## EXERCISE DETAILS
Copy each line of the following data that contains "revision".

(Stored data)
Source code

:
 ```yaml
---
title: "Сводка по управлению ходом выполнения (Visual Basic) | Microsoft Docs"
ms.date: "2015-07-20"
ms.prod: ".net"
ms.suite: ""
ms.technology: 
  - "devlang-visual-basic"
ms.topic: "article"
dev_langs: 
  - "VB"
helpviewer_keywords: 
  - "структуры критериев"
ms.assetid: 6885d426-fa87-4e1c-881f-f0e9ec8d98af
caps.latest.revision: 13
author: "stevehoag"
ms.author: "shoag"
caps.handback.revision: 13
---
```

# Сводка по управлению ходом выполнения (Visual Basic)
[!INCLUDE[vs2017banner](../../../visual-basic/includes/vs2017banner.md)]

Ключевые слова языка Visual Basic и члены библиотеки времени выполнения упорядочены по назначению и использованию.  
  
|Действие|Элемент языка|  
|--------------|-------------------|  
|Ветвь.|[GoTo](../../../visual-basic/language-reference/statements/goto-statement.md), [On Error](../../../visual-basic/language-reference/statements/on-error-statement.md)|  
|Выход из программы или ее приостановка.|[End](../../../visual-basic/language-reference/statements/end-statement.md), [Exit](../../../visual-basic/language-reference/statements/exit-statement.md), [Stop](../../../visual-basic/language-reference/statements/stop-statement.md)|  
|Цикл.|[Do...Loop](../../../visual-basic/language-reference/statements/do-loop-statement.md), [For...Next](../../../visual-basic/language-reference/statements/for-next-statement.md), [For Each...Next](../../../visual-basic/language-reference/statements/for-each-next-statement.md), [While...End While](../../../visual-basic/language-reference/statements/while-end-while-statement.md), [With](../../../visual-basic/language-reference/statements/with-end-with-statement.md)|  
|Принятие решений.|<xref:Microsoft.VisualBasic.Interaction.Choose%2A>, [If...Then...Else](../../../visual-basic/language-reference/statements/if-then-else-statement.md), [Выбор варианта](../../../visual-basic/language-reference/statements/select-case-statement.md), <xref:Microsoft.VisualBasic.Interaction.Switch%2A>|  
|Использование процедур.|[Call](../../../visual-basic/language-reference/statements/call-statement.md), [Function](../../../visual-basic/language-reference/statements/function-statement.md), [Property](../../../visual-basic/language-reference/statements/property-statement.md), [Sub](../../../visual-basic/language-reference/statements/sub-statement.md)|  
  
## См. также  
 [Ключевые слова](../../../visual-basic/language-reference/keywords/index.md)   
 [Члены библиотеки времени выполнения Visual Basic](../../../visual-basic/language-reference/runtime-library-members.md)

## RESULT
caps.latest.revision: 13
caps.handback.revision: 13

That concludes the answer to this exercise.